DESCRIPTION OF THE TASK:
Please restate the data below word for word, omitting all images.

AVAILABLE DATA:
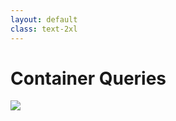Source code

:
 ```yaml
---
layout: default
class: text-2xl
---
```


# Container Queries

<img src="/images/03-container-02.png" class="h-90 m-auto" />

REPLY TO THE EXERCISE:
Source code

:
 ```yaml
---
layout: default
class: text-2xl
---
```


# Container Queries

<img src="/images/03-container-02.png" class="h-90 m-auto" />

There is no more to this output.